RECORD EXCERPTS:
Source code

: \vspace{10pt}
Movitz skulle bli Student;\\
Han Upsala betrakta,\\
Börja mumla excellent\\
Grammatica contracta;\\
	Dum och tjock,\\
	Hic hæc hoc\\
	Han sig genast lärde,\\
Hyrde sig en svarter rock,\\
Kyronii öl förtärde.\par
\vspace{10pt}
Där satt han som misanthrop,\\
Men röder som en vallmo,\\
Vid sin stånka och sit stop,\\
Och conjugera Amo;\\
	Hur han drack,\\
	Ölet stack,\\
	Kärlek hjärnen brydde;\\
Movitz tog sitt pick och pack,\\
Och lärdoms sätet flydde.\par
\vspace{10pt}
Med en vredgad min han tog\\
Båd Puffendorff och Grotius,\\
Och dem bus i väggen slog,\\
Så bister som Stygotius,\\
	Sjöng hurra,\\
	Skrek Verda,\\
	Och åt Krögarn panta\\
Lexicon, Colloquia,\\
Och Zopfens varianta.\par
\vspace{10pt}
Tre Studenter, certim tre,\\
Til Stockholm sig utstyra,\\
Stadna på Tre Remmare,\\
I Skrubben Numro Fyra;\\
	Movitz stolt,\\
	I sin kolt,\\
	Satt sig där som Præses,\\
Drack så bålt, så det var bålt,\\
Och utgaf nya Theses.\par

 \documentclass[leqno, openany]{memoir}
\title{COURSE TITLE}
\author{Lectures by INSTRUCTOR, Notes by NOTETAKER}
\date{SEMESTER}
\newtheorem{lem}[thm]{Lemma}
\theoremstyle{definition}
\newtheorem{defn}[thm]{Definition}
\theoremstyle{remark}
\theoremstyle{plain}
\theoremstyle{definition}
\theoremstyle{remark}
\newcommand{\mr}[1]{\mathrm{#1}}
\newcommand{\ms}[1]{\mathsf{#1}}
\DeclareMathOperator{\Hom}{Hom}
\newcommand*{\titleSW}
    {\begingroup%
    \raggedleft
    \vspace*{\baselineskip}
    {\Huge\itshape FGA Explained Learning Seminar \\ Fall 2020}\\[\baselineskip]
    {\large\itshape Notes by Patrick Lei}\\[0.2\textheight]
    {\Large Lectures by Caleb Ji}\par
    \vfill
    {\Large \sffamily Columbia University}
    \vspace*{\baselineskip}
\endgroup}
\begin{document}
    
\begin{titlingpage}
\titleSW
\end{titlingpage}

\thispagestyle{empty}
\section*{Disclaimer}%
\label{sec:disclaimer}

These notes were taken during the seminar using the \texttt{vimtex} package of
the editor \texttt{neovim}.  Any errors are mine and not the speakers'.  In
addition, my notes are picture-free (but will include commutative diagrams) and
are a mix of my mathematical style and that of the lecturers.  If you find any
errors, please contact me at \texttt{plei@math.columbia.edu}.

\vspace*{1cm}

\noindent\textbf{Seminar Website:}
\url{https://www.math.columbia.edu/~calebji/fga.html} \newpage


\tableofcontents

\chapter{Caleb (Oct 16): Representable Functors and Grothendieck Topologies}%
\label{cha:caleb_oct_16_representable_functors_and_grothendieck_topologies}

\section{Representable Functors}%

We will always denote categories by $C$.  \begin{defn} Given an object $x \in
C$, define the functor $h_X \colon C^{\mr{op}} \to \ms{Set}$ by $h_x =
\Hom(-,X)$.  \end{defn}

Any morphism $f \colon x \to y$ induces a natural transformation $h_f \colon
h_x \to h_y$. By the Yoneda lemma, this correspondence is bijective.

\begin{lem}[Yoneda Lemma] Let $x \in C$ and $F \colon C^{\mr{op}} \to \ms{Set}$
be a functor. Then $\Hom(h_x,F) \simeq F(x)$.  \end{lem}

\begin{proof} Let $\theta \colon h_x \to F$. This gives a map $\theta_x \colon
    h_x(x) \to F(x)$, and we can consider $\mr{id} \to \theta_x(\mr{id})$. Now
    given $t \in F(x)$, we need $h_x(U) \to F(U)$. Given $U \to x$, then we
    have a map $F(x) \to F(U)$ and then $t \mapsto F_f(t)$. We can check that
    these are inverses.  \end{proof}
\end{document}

WHAT NEEDS TO BE DONE: Please output the complete set of records above without any alteration.

FINAL ANSWER:
Source code

: \vspace{10pt}
Movitz skulle bli Student;\\
Han Upsala betrakta,\\
Börja mumla excellent\\
Grammatica contracta;\\
	Dum och tjock,\\
	Hic hæc hoc\\
	Han sig genast lärde,\\
Hyrde sig en svarter rock,\\
Kyronii öl förtärde.\par
\vspace{10pt}
Där satt han som misanthrop,\\
Men röder som en vallmo,\\
Vid sin stånka och sit stop,\\
Och conjugera Amo;\\
	Hur han drack,\\
	Ölet stack,\\
	Kärlek hjärnen brydde;\\
Movitz tog sitt pick och pack,\\
Och lärdoms sätet flydde.\par
\vspace{10pt}
Med en vredgad min han tog\\
Båd Puffendorff och Grotius,\\
Och dem bus i väggen slog,\\
Så bister som Stygotius,\\
	Sjöng hurra,\\
	Skrek Verda,\\
	Och åt Krögarn panta\\
Lexicon, Colloquia,\\
Och Zopfens varianta.\par
\vspace{10pt}
Tre Studenter, certim tre,\\
Til Stockholm sig utstyra,\\
Stadna på Tre Remmare,\\
I Skrubben Numro Fyra;\\
	Movitz stolt,\\
	I sin kolt,\\
	Satt sig där som Præses,\\
Drack så bålt, så det var bålt,\\
Och utgaf nya Theses.\par

 \documentclass[leqno, openany]{memoir}
\title{COURSE TITLE}
\author{Lectures by INSTRUCTOR, Notes by NOTETAKER}
\date{SEMESTER}
\newtheorem{lem}[thm]{Lemma}
\theoremstyle{definition}
\newtheorem{defn}[thm]{Definition}
\theoremstyle{remark}
\theoremstyle{plain}
\theoremstyle{definition}
\theoremstyle{remark}
\newcommand{\mr}[1]{\mathrm{#1}}
\newcommand{\ms}[1]{\mathsf{#1}}
\DeclareMathOperator{\Hom}{Hom}
\newcommand*{\titleSW}
    {\begingroup%
    \raggedleft
    \vspace*{\baselineskip}
    {\Huge\itshape FGA Explained Learning Seminar \\ Fall 2020}\\[\baselineskip]
    {\large\itshape Notes by Patrick Lei}\\[0.2\textheight]
    {\Large Lectures by Caleb Ji}\par
    \vfill
    {\Large \sffamily Columbia University}
    \vspace*{\baselineskip}
\endgroup}
\begin{document}
    
\begin{titlingpage}
\titleSW
\end{titlingpage}

\thispagestyle{empty}
\section*{Disclaimer}%
\label{sec:disclaimer}

These notes were taken during the seminar using the \texttt{vimtex} package of
the editor \texttt{neovim}.  Any errors are mine and not the speakers'.  In
addition, my notes are picture-free (but will include commutative diagrams) and
are a mix of my mathematical style and that of the lecturers.  If you find any
errors, please contact me at \texttt{plei@math.columbia.edu}.

\vspace*{1cm}

\noindent\textbf{Seminar Website:}
\url{https://www.math.columbia.edu/~calebji/fga.html} \newpage


\tableofcontents

\chapter{Caleb (Oct 16): Representable Functors and Grothendieck Topologies}%
\label{cha:caleb_oct_16_representable_functors_and_grothendieck_topologies}

\section{Representable Functors}%

We will always denote categories by $C$.  \begin{defn} Given an object $x \in
C$, define the functor $h_X \colon C^{\mr{op}} \to \ms{Set}$ by $h_x =
\Hom(-,X)$.  \end{defn}

Any morphism $f \colon x \to y$ induces a natural transformation $h_f \colon
h_x \to h_y$. By the Yoneda lemma, this correspondence is bijective.

\begin{lem}[Yoneda Lemma] Let $x \in C$ and $F \colon C^{\mr{op}} \to \ms{Set}$
be a functor. Then $\Hom(h_x,F) \simeq F(x)$.  \end{lem}

\begin{proof} Let $\theta \colon h_x \to F$. This gives a map $\theta_x \colon
    h_x(x) \to F(x)$, and we can consider $\mr{id} \to \theta_x(\mr{id})$. Now
    given $t \in F(x)$, we need $h_x(U) \to F(U)$. Given $U \to x$, then we
    have a map $F(x) \to F(U)$ and then $t \mapsto F_f(t)$. We can check that
    these are inverses.  \end{proof}
\end{document}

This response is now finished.